Work task:
When you restate the records, do so word for word and omit any picture they contain.

□ □ □

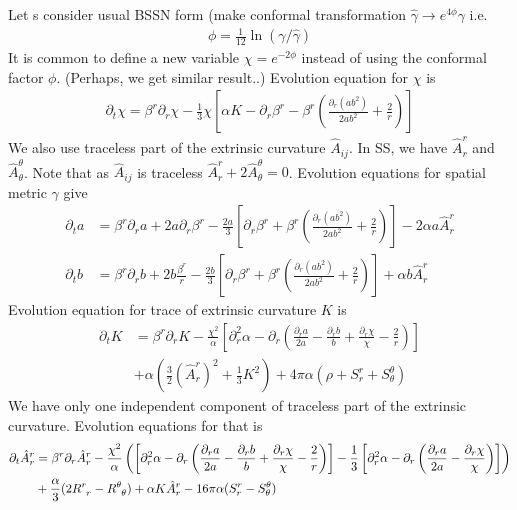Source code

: \documentclass[prd]{revtex4}
\newcommand*\apost{\textsc{\char13}}
\begin{document}
Let \apost s consider usual BSSN form (make conformal transformation $\hat{\gamma} \rightarrow e^{4\phi} \gamma$ i.e.
\begin{align}
\phi = \frac{1}{12} \ln(\gamma / \hat{\gamma})
\end{align}
It is common to define a new variable $\chi = e^{-2 \phi}$ instead of using the conformal factor $\phi$. (Perhaps, we get similar result..) Evolution equation for $\chi$ is
\begin{align}
\partial_t \chi = \beta^r \partial_r \chi - \frac{1}{3} \chi \left[ \alpha K - \partial_r \beta^r - \beta^r \left(\frac{\partial_r (a b^2)}{2 a b^2} + \frac{2}{r}\right) \right]
\end{align}
We also use traceless part of the extrinsic curvature $\hat{A}_{ij}$. In SS, we have $\hat{A}^r_r$ and $\hat{A}^\theta_\theta$. Note that as $\hat{A}_{ij}$ is traceless $\hat{A}^r_r+2\hat{A}^\theta_\theta=0$. Evolution equations for spatial metric $\gamma$ give
\begin{align}
\partial_t a &= \beta^r \partial_r a + 2 a \partial_r \beta^r - \frac{2a}{3}\left[ \partial_r \beta^r +\beta^r \left(\frac{\partial_r (a b^2)}{2 a b^2} + \frac{2}{r}\right)\right] -2 \alpha a \hat{A}^r_r \\
\partial_t b &= \beta^r \partial_r b + 2 b \frac{\beta^r}{r} - \frac{2b}{3} \left[\partial_r \beta^r + \beta^r \left(\frac{\partial_r (a b^2)}{2 a b^2} + \frac{2}{r}\right)\right] + \alpha b \hat{A}^r_r
\end{align}
Evolution equation for trace of extrinsic curvature $K$ is
\begin{align}
\partial_t K &= \beta^r \partial_r K - \frac{\chi^2}{\alpha} \left[\partial_r^2 \alpha - \partial_r \left(\frac{\partial_r a}{2a} - \frac{\partial_r b}{b} +\frac{\partial_r \chi}{\chi} - \frac{2}{r} \right) \right] \nonumber \\
&+ \alpha \left(\frac{3}{2} (\hat{A}^r_r)^2 + \frac{1}{3} K^2 \right) + 4 \pi \alpha (\rho + S^r_r + S^\theta_\theta)
\end{align}
We have only one independent component of traceless part of the extrinsic curvature. Evolution equations for that is
\begin{align}
\partial_t \hat{A}^r_r &= \beta^r \partial_r \hat{A}^r_r - \frac{\chi^2}{\alpha}\left( \left[\partial_r^2 \alpha - \partial_r \left(\frac{\partial_r a}{2a} - \frac{\partial_r b}{b} +\frac{\partial_r \chi}{\chi} - \frac{2}{r} \right) \right] -\frac{1}{3} \left[\partial_r^2 \alpha - \partial_r \left(\frac{\partial_r a}{2a} - \frac{\partial_r \chi}{\chi} \right) \right] \right)\nonumber \\
&+\frac{\alpha}{3}(2 R\indices{^r_r} - R\indices{^\theta_\theta}) + \alpha K \hat{A}^r_r - 16\pi \alpha ( S^r_r - S^\theta_\theta)
\end{align}
\end{document}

□ □ □

Result below:
Source code

: \documentclass[prd]{revtex4}
\newcommand*\apost{\textsc{\char13}}
\begin{document}
Let \apost s consider usual BSSN form (make conformal transformation $\hat{\gamma} \rightarrow e^{4\phi} \gamma$ i.e.
\begin{align}
\phi = \frac{1}{12} \ln(\gamma / \hat{\gamma})
\end{align}
It is common to define a new variable $\chi = e^{-2 \phi}$ instead of using the conformal factor $\phi$. (Perhaps, we get similar result..) Evolution equation for $\chi$ is
\begin{align}
\partial_t \chi = \beta^r \partial_r \chi - \frac{1}{3} \chi \left[ \alpha K - \partial_r \beta^r - \beta^r \left(\frac{\partial_r (a b^2)}{2 a b^2} + \frac{2}{r}\right) \right]
\end{align}
We also use traceless part of the extrinsic curvature $\hat{A}_{ij}$. In SS, we have $\hat{A}^r_r$ and $\hat{A}^\theta_\theta$. Note that as $\hat{A}_{ij}$ is traceless $\hat{A}^r_r+2\hat{A}^\theta_\theta=0$. Evolution equations for spatial metric $\gamma$ give
\begin{align}
\partial_t a &= \beta^r \partial_r a + 2 a \partial_r \beta^r - \frac{2a}{3}\left[ \partial_r \beta^r +\beta^r \left(\frac{\partial_r (a b^2)}{2 a b^2} + \frac{2}{r}\right)\right] -2 \alpha a \hat{A}^r_r \\
\partial_t b &= \beta^r \partial_r b + 2 b \frac{\beta^r}{r} - \frac{2b}{3} \left[\partial_r \beta^r + \beta^r \left(\frac{\partial_r (a b^2)}{2 a b^2} + \frac{2}{r}\right)\right] + \alpha b \hat{A}^r_r
\end{align}
Evolution equation for trace of extrinsic curvature $K$ is
\begin{align}
\partial_t K &= \beta^r \partial_r K - \frac{\chi^2}{\alpha} \left[\partial_r^2 \alpha - \partial_r \left(\frac{\partial_r a}{2a} - \frac{\partial_r b}{b} +\frac{\partial_r \chi}{\chi} - \frac{2}{r} \right) \right] \nonumber \\
&+ \alpha \left(\frac{3}{2} (\hat{A}^r_r)^2 + \frac{1}{3} K^2 \right) + 4 \pi \alpha (\rho + S^r_r + S^\theta_\theta)
\end{align}
We have only one independent component of traceless part of the extrinsic curvature. Evolution equations for that is
\begin{align}
\partial_t \hat{A}^r_r &= \beta^r \partial_r \hat{A}^r_r - \frac{\chi^2}{\alpha}\left( \left[\partial_r^2 \alpha - \partial_r \left(\frac{\partial_r a}{2a} - \frac{\partial_r b}{b} +\frac{\partial_r \chi}{\chi} - \frac{2}{r} \right) \right] -\frac{1}{3} \left[\partial_r^2 \alpha - \partial_r \left(\frac{\partial_r a}{2a} - \frac{\partial_r \chi}{\chi} \right) \right] \right)\nonumber \\
&+\frac{\alpha}{3}(2 R\indices{^r_r} - R\indices{^\theta_\theta}) + \alpha K \hat{A}^r_r - 16\pi \alpha ( S^r_r - S^\theta_\theta)
\end{align}
\end{document}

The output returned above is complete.